Dehydration During Pregnancy: What Are the Symptoms?
Pregnant women should be on the lookout for dehydration. When your body loses water more than what you are consuming, dehydration happens. It is crucial for women who are pregnant to remain properly hydrated.
You will require more water if you are pregnant because water is very crucial for the growth of your baby. For the placenta to develop normally, a sufficient amount water is required. The amniotic sac also needs water as your pregnancy progresses. Dehydration should, therefore, be prevented while you are pregnant.
Dehydration Signs and Symptoms When Pregnant
Although certain symptoms can be easily noticeable, others may not. The following dehydration symptoms mostly show up during dehydration:
- Thirstiness - this is the first symptom and also the one that goes unnoticed. Thirstiness should not be ignored, but instead, be addressed by regularly drinking water with a minimum of one glass per hour.
- Lightheadedness - this can happen when you are bending over, kneeling, or standing. This is caused by a fall in your blood pressure as a result of dehydration.
- Headache - one of the common symptoms of dehydration, especially migraine. To ease your headache, take in plenty of water.
Other signs and symptoms include:
- Dark-colored, smelly urine
- Chapped lips and an engorged tongue
- Dry nose and mouth
- Nausea and vomiting
- Lack of attentiveness
- Dry skin
- Urinary tract infection
The Effects of Dehydration in Pregnant Women
There are two risks associated with dehydration during the first trimester of pregnancy:
Risks to the mother - Frequent morning sickness that is characterized by nausea and vomiting can lead to dehydration during pregnancy.

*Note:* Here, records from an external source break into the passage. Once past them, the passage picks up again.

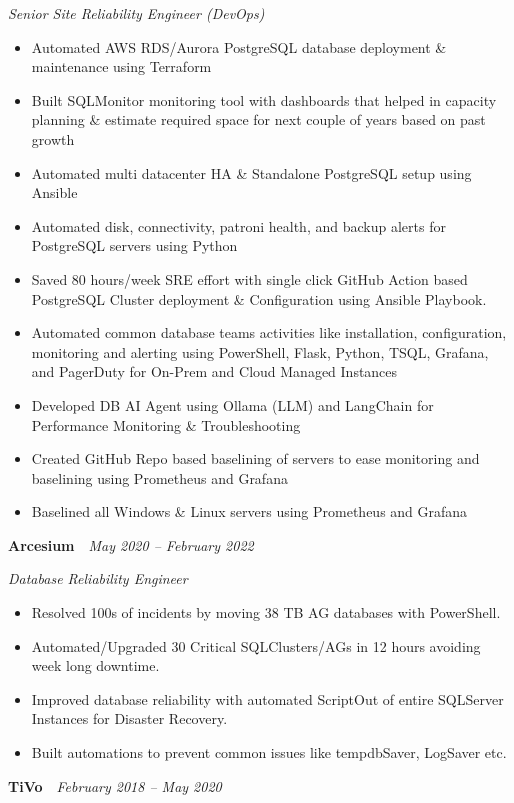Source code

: \documentclass[10pt,a4paper]{article}
\begin{document}
\textit{Senior Site Reliability Engineer (DevOps)}
\begin{itemize}
  \item Automated AWS RDS/Aurora PostgreSQL database deployment \& maintenance using Terraform
  \item Built SQLMonitor monitoring tool with dashboards that helped in capacity planning \& estimate required space for next couple of years based on past growth
  \item Automated multi datacenter HA \& Standalone PostgreSQL setup using Ansible
  \item Automated disk, connectivity, patroni health, and backup alerts for PostgreSQL servers using Python
  \item Saved 80 hours/week SRE effort with single click GitHub Action based PostgreSQL Cluster deployment \& Configuration using Ansible Playbook.
  \item Automated common database teams activities like installation, configuration, monitoring and alerting using PowerShell, Flask, Python, TSQL, Grafana, and PagerDuty for On-Prem and Cloud Managed Instances
  \item Developed DB AI Agent using Ollama (LLM) and LangChain for Performance Monitoring \& Troubleshooting
  \item Created GitHub Repo based baselining of servers to ease monitoring and baselining using Prometheus and Grafana
  \item Baselined all Windows \& Linux servers using Prometheus and Grafana
\end{itemize}

\noindent\textbf{Arcesium}~\hfill~\textit{May 2020 -- February 2022}

\textit{Database Reliability Engineer}
\begin{itemize}
  \item Resolved 100s of incidents by moving 38 TB AG databases with PowerShell.
  \item Automated/Upgraded 30 Critical SQLClusters/AGs in 12 hours avoiding week long downtime.
  \item Improved database reliability with automated ScriptOut of entire SQLServer Instances for Disaster Recovery.
  \item Built automations to prevent common issues like tempdbSaver, LogSaver etc.
\end{itemize}

\noindent\textbf{TiVo}~\hfill~\textit{February 2018 -- May 2020}
\end{document}
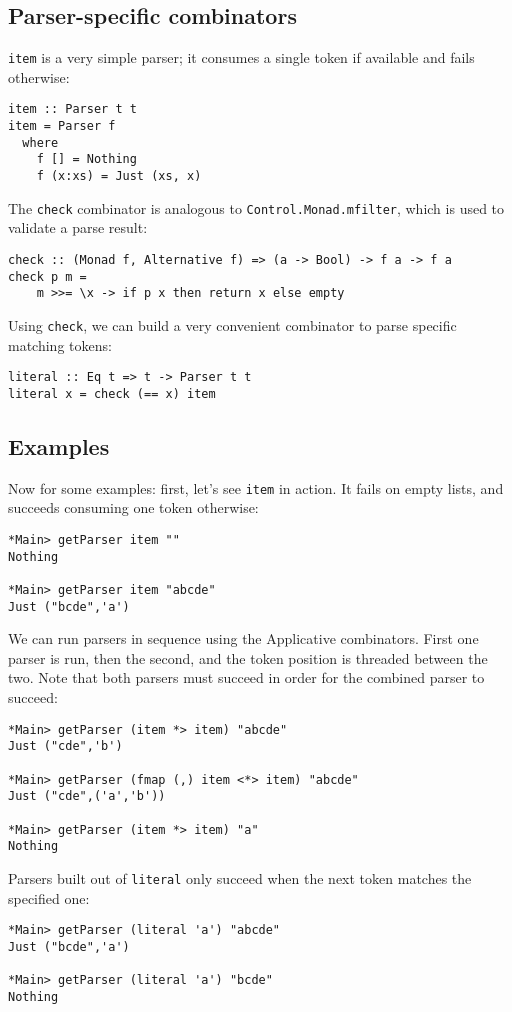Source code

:\documentclass{tmr}
\begin{document}
\subsection{Parser-specific combinators}
\verb+item+ is a very simple parser; it 
consumes a single token if available and fails otherwise:
\begin{verbatim}
item :: Parser t t
item = Parser f
  where 
    f [] = Nothing
    f (x:xs) = Just (xs, x)
\end{verbatim}

The \verb+check+ combinator is analogous to \verb+Control.Monad.mfilter+, which is used to
validate a parse result:
\begin{verbatim}
check :: (Monad f, Alternative f) => (a -> Bool) -> f a -> f a
check p m =
    m >>= \x -> if p x then return x else empty
\end{verbatim}

Using \verb+check+, we can build a very convenient combinator to parse specific
matching tokens: 
\begin{verbatim}
literal :: Eq t => t -> Parser t t
literal x = check (== x) item
\end{verbatim}

\subsection{Examples}
Now for some examples:  first, let's see \verb+item+ in action.  It fails on empty lists,
and succeeds consuming one token otherwise:
\begin{verbatim}
*Main> getParser item ""
Nothing

*Main> getParser item "abcde"
Just ("bcde",'a')
\end{verbatim}

We can run parsers in sequence using the Applicative combinators.  First one parser
is run, then the second, and the token position is threaded between the two.
Note that both parsers must succeed in order for the combined parser to succeed:
\begin{verbatim}
*Main> getParser (item *> item) "abcde"
Just ("cde",'b')

*Main> getParser (fmap (,) item <*> item) "abcde"
Just ("cde",('a','b'))

*Main> getParser (item *> item) "a"
Nothing
\end{verbatim}

Parsers built out of \verb+literal+ only succeed when the next token matches 
the specified one:
\begin{verbatim}
*Main> getParser (literal 'a') "abcde"
Just ("bcde",'a')

*Main> getParser (literal 'a') "bcde"
Nothing
\end{verbatim}
\end{document}
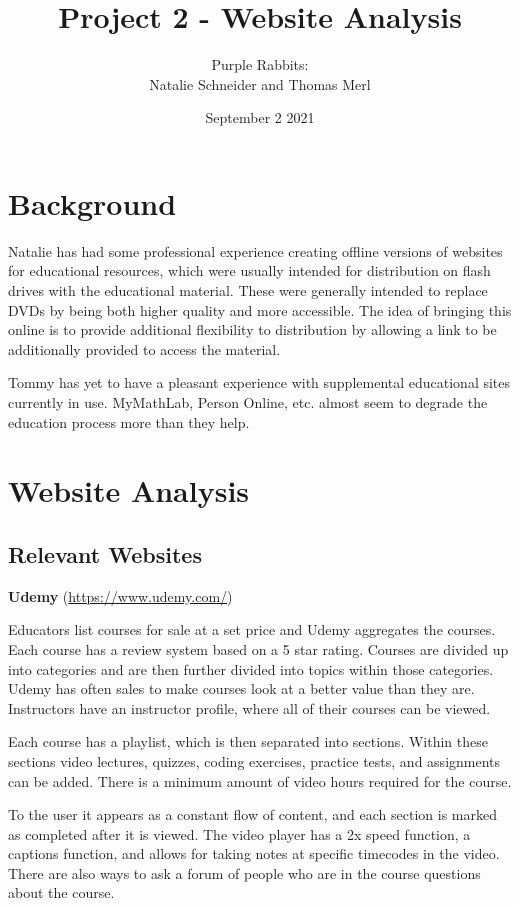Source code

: \documentclass{article}
\title{Project 2 - Website Analysis}
\author{Purple Rabbits:\\Natalie Schneider and Thomas Merl}
\date{September 2 2021}
\begin{document}
\maketitle

\section{Background}

Natalie has had some professional experience creating offline versions of websites for educational resources, which were usually intended for distribution on flash drives with the educational material. These were generally intended to replace DVDs by being both higher quality and more accessible. The idea of bringing this online is to provide additional flexibility to distribution by allowing a link to be additionally provided to access the material.\vspace{\baselineskip}

Tommy has yet to have a pleasant experience with supplemental educational sites currently in use. MyMathLab, Person Online, etc. almost seem to degrade the education process more than they help.

\section{Website Analysis}
\subsection{Relevant Websites}
    
\textbf{Udemy} (\url{https://www.udemy.com/})

Educators list courses for sale at a set price and Udemy aggregates the courses. Each course has a review system based on a 5 star rating. Courses are divided up into categories and are then further divided into topics within those categories. Udemy has often sales to make courses look at a better value than they are. Instructors have an instructor profile, where all of their courses can be viewed.

Each course has a playlist, which is then separated into sections. Within these sections video lectures, quizzes, coding exercises, practice tests, and assignments can be added. There is a minimum amount of video hours required for the course.

To the user it appears as a constant flow of content, and each section is marked as completed after it is viewed. The video player has a 2x speed function, a captions function, and allows for taking notes at specific timecodes in the video. There are also ways to ask a forum of people who are in the course questions about the course. \vspace{\baselineskip}
\end{document}
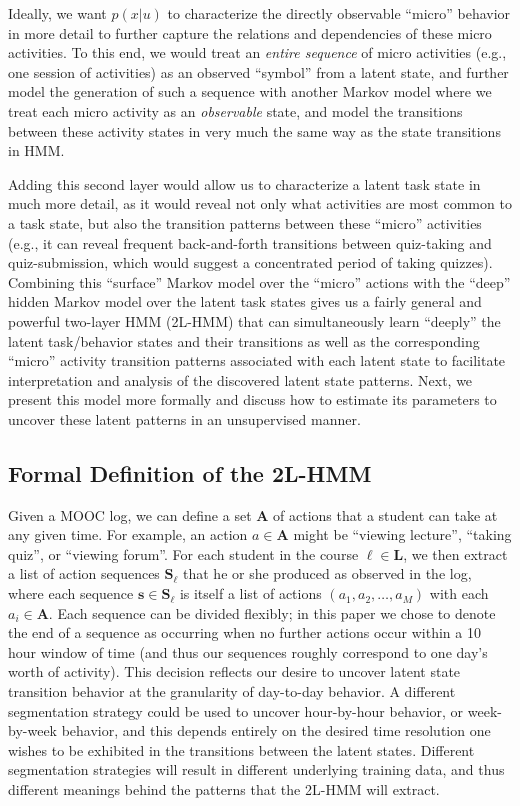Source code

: Ideally, we want $p(x|u)$ to characterize the directly observable ``micro''
behavior in more detail to further capture the relations and dependencies
of these micro activities. To this end, we would treat an {\em entire
sequence} of micro activities (e.g., one session of activities) as an
observed ``symbol'' from a latent state, and further model the generation
of such a sequence with another Markov model where we treat each micro
activity as an {\em observable} state, and model the transitions between
these activity states in very much the same way as the state transitions in
HMM.

Adding this second layer would allow us to characterize a latent task
state in much more detail, as it would reveal not only what activities are
most common to a task state, but also the transition patterns between these
``micro'' activities (e.g., it can reveal frequent back-and-forth
transitions between quiz-taking and quiz-submission, which would suggest a
concentrated period of taking quizzes). Combining this ``surface'' Markov
model over the ``micro'' actions with the ``deep'' hidden Markov model over
the latent task states gives us a fairly general and powerful two-layer HMM
(2L-HMM) that can simultaneously learn ``deeply'' the latent task/behavior
states and their transitions as well as the corresponding ``micro''
activity transition patterns associated with each latent state to
facilitate interpretation and analysis of the discovered latent state
patterns. Next, we present this model more formally and discuss how to
estimate its parameters to uncover these latent patterns in an unsupervised
manner.

\subsection{Formal Definition of the 2L-HMM}

Given a MOOC log, we can define a set $\mathbf{A}$ of actions that a
student can take at any given time. For example, an action $a \in
\mathbf{A}$ might be ``viewing lecture'', ``taking quiz'', or ``viewing
forum''. For each student in the course $\ell \in \mathbf{L}$, we then
extract a list of action sequences $\mathbf{S}_\ell$ that he or she
produced as observed in the log, where each sequence $\mathbf{s} \in
\mathbf{S}_\ell$ is itself a list of actions $(a_1, a_2, \ldots, a_M)$ with
each $a_i \in \mathbf{A}$.  Each sequence can be divided flexibly; in this
paper we chose to denote the end of a sequence as occurring when no further
actions occur within a 10 hour window of time (and thus our sequences
roughly correspond to one day's worth of activity). This decision reflects
our desire to uncover latent state transition behavior at the granularity
of day-to-day behavior. A different segmentation strategy could be used to
uncover hour-by-hour behavior, or week-by-week behavior, and this depends
entirely on the desired time resolution one wishes to be exhibited in the
transitions between the latent states. Different segmentation strategies
will result in different underlying training data, and thus different
meanings behind the patterns that the 2L-HMM will extract.

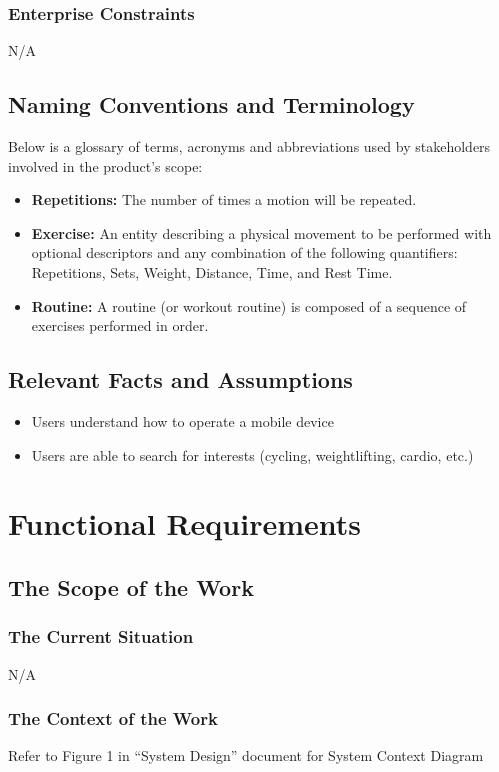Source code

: \documentclass[12pt]{article}
\begin{document}
\subsubsection{Enterprise Constraints}
N/A

\subsection{Naming Conventions and Terminology}
Below is a glossary of terms, acronyms and abbreviations used by stakeholders involved in the product's scope:
\begin{itemize}
	\item \textbf{Repetitions: } The number of times a motion will be repeated.
	\item \textbf{Exercise: } An entity describing a physical movement to be performed with optional descriptors and any combination of the following quantifiers: Repetitions, Sets, Weight, Distance, Time, and Rest Time. 
	\item \textbf{Routine: } A routine (or workout routine) is composed of a sequence of exercises performed in order.
\end{itemize}
\subsection{Relevant Facts and Assumptions}
\begin{itemize}
	\item Users understand how to operate a mobile device
	\item Users are able to search for interests (cycling, weightlifting, cardio, etc.)
\end{itemize}
\section{Functional Requirements}
\subsection{The Scope of the Work}
\subsubsection{The Current Situation}
N/A
\subsubsection{The Context of the Work}
Refer to Figure 1 in ``System Design'' document for System Context Diagram
\end{document}
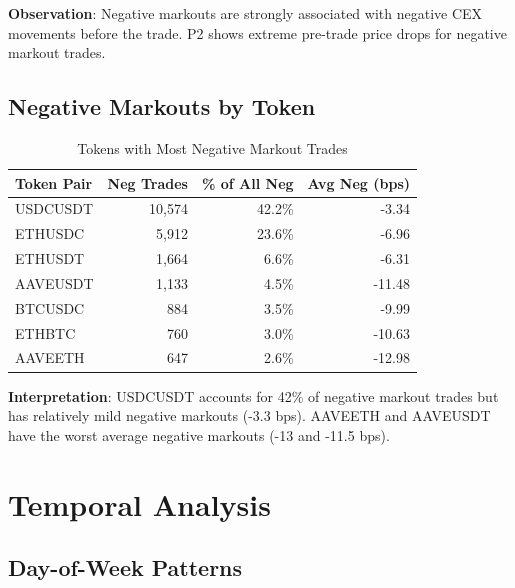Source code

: \documentclass[11pt,a4paper]{article}
\begin{document}
\textbf{Observation}: Negative markouts are strongly associated with negative CEX movements before the trade. P2 shows extreme pre-trade price drops for negative markout trades.

\subsection{Negative Markouts by Token}

\begin{table}[H]
\centering
\caption{Tokens with Most Negative Markout Trades}
\begin{tabular}{lrrr}
\toprule
\textbf{Token Pair} & \textbf{Neg Trades} & \textbf{\% of All Neg} & \textbf{Avg Neg (bps)} \\
\midrule
USDCUSDT & 10,574 & 42.2\% & -3.34 \\
ETHUSDC & 5,912 & 23.6\% & -6.96 \\
ETHUSDT & 1,664 & 6.6\% & -6.31 \\
AAVEUSDT & 1,133 & 4.5\% & -11.48 \\
BTCUSDC & 884 & 3.5\% & -9.99 \\
ETHBTC & 760 & 3.0\% & -10.63 \\
AAVEETH & 647 & 2.6\% & -12.98 \\
\bottomrule
\end{tabular}
\end{table}

\textbf{Interpretation}: USDCUSDT accounts for 42\% of negative markout trades but has relatively mild negative markouts (-3.3 bps). AAVEETH and AAVEUSDT have the worst average negative markouts (-13 and -11.5 bps).

\section{Temporal Analysis}

\subsection{Day-of-Week Patterns}
\end{document}
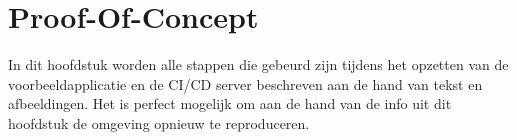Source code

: \section{Proof-Of-Concept}
\label{sec:proof-of-concept}
In dit hoofdstuk worden alle stappen die gebeurd zijn tijdens het opzetten van de voorbeeldapplicatie en de CI/CD server beschreven aan de hand van tekst en afbeeldingen. Het is perfect mogelijk om aan de hand van de info uit dit hoofdstuk de omgeving opnieuw te reproduceren.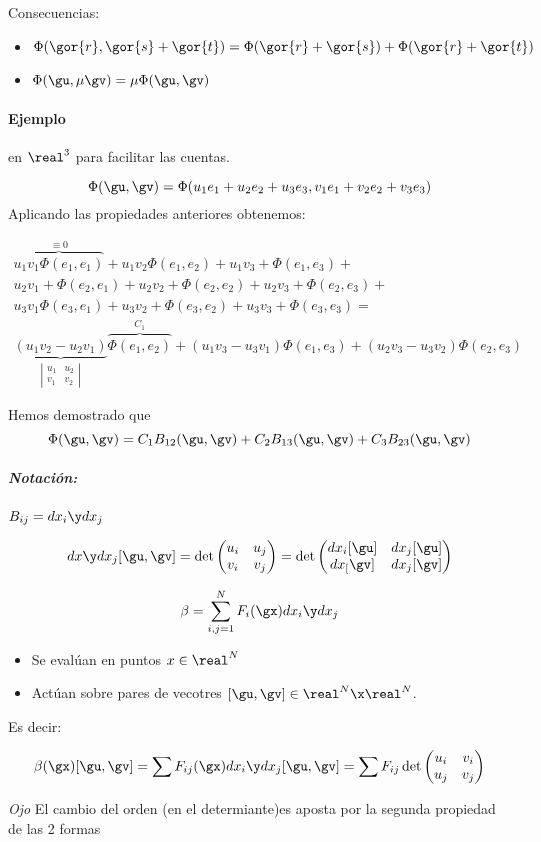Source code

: Consecuencias:

\begin{itemize}
\item $\Phi(\gor{r}, \gor{s}+\gor{t}) = \Phi(\gor{r}+\gor{s}) + \Phi(\gor{r}+\gor{t})$
\item $\Phi(\gu,\mu\gv) = \mu\Phi(\gu,\gv)$
\end{itemize}


\paragraph{Ejemplo} en $\real^3$ para facilitar las cuentas.

\[\Phi(\gu,\gv) = \Phi(u_1e_1+u_2e_2+u_3e_3,v_1e_1+v_2e_2+v_3e_3)\]
Aplicando las propiedades anteriores obtenemos:

\begin{gather*}
\overbrace{u_1v_1\Phi(e_1,e_1)}^{\equiv 0} + u_1v_2\Phi(e_1,e_2) + u_1v_3+\Phi(e_1,e_3)+\\
u_2v_1+\Phi(e_2,e_1)+u_2v_2+\Phi(e_2,e_2)+u_2v_3+\Phi(e_2,e_3)+\\
u_3v_1\Phi(e_3,e_1)+u_3v_2+\Phi(e_3,e_2)+u_3v_3+\Phi(e_3,e_3) = \\
\underbrace{(u_1v_2-u_2v_1)}_{\left|\begin{matrix}
u_1&u_2\\v_1&v_2
\end{matrix}\right|}\overbrace{\Phi(e_1,e_2)}^{C_1}+(u_1v_3-u_3v_1)\Phi(e_1,e_3)+(u_2v_3-u_3v_2)\Phi(e_2,e_3)
\end{gather*}

Hemos demostrado que \[\Phi(\gu,\gv) = C_1B_{12}(\gu,\gv) + C_2B_{13}(\gu,\gv) + C_3B_{23}(\gu,\gv)\]

\subparagraph{Notación:} $B_{ij} = dx_i\y dx_j$

\[dx\y dx_j [\gu,\gv] = \det \begin{pmatrix}
u_i&u_j\\v_i&v_j
\end{pmatrix} = \det \begin{pmatrix}
dx_i[\gu]&dx_j[\gu]\\dx_[\gv]&dx_j[\gv]
\end{pmatrix}\]

\begin{defn}[2-forma]
\[\beta = \sum_{i,j=1}^N F_i(\gx) dx_i\y dx_j\]
\begin{itemize}
\item Se evalúan en puntos $x\in\real^N$
\item Actúan sobre pares de vecotres $[\gu,\gv]\in\real^N\x\real^N$.
\end{itemize}

Es decir:

\[\beta(\gx)[\gu,\gv] = \sum F_{ij}(\gx) dx_i\y dx_j[\gu,\gv] = \sum F_{ij} \det \begin{pmatrix}
u_i&v_i\\u_j&v_j
\end{pmatrix}\]

\emph{Ojo} El cambio del orden (en el determiante)es aposta por la segunda propiedad de las 2 formas
\end{defn}


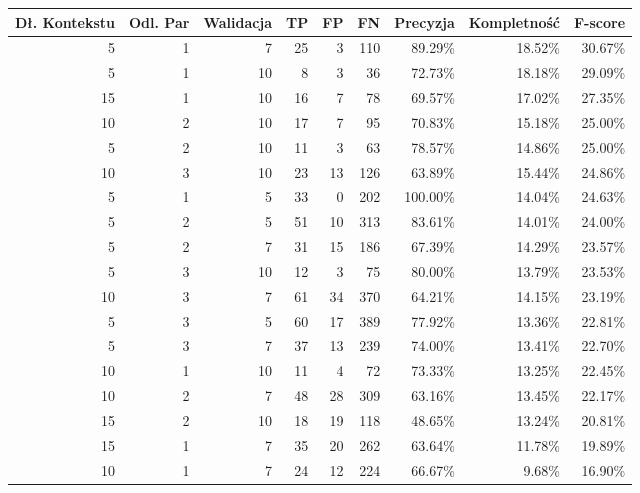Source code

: \documentclass[a4paper,10pt]{report}
\begin{document}
\begin{table}[htp]
  \centering
    \begin{tabular}{rrrrrrrrr}
    \toprule
    \multicolumn{1}{c}{Dł. Kontekstu} & \multicolumn{1}{c}{Odl. Par} & \multicolumn{1}{c}{Walidacja} & TP    & FP    & FN    & \multicolumn{1}{c}{Precyzja} & \multicolumn{1}{c}{Kompletność} & \multicolumn{1}{c}{F-score} \\
    \midrule
    5     & 1     & 7     & 25    & 3     & 110   & 89.29\% & 18.52\% & 30.67\% \\
    5     & 1     & 10    & 8     & 3     & 36    & 72.73\% & 18.18\% & 29.09\% \\
    15    & 1     & 10    & 16    & 7     & 78    & 69.57\% & 17.02\% & 27.35\% \\
    10    & 2     & 10    & 17    & 7     & 95    & 70.83\% & 15.18\% & 25.00\% \\
    5     & 2     & 10    & 11    & 3     & 63    & 78.57\% & 14.86\% & 25.00\% \\
    10    & 3     & 10    & 23    & 13    & 126   & 63.89\% & 15.44\% & 24.86\% \\
    5     & 1     & 5     & 33    & 0     & 202   & 100.00\% & 14.04\% & 24.63\% \\
    5     & 2     & 5     & 51    & 10    & 313   & 83.61\% & 14.01\% & 24.00\% \\
    5     & 2     & 7     & 31    & 15    & 186   & 67.39\% & 14.29\% & 23.57\% \\
    5     & 3     & 10    & 12    & 3     & 75    & 80.00\% & 13.79\% & 23.53\% \\
    10    & 3     & 7     & 61    & 34    & 370   & 64.21\% & 14.15\% & 23.19\% \\
    5     & 3     & 5     & 60    & 17    & 389   & 77.92\% & 13.36\% & 22.81\% \\
    5     & 3     & 7     & 37    & 13    & 239   & 74.00\% & 13.41\% & 22.70\% \\
    10    & 1     & 10    & 11    & 4     & 72    & 73.33\% & 13.25\% & 22.45\% \\
    10    & 2     & 7     & 48    & 28    & 309   & 63.16\% & 13.45\% & 22.17\% \\
    15    & 2     & 10    & 18    & 19    & 118   & 48.65\% & 13.24\% & 20.81\% \\
    15    & 1     & 7     & 35    & 20    & 262   & 63.64\% & 11.78\% & 19.89\% \\
    10    & 1     & 7     & 24    & 12    & 224   & 66.67\% & 9.68\% & 16.90\% \\

\end{tabular}
\end{table}
\end{document}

If you are pregnant and fails to prevent dehydration by drinking sufficient fluids, hospitalization may be needed where the fluids will be administered intravenously.
- Risks to the baby - There is no sufficient supply of amniotic fluid if the fluids in the mother's body are not enough. This directly affects the baby’s development. If the amniotic fluid is not enough, the unborn baby lies contrary to the uterus instead of floating in the sac. Physical distortions of the feet and hands can result from this.
Dehydration can lead to premature births in the pregnancy’s second and third trimesters. It is the third most common triggering factor for the contraction of the uterus at the time of labor.
Premature Birth and Dehydration
Oxytocin, which is the hormone that enables labor contractions, rises when the volume of blood decreases during dehydration. Premature labor can occur because of this. However, this can be avoided by rehydrating the pregnant woman.
A rise in body temperature because of dehydration further leads to problems like muscle cramping and heat exhaustion. The breast milk's nutritional value can also be altered if the mother is frequently dehydrated.
Although dehydration is very common among pregnant women, it can be prevented by adhering to certain correct measures. The best remedy for dehydration is by drinking lots of water. A nausea-related dehydration should be treated with the help of a doctor.
How to Avoid Dehydration While Pregnant
To prevent dehydration, you should take in a lot of water with a minimum of eight glasses per day. To ensure that you and your unborn child stay well-hydrated, refrain from having drinks with caffeine since they can cause frequent urination; hence, causing dehydration.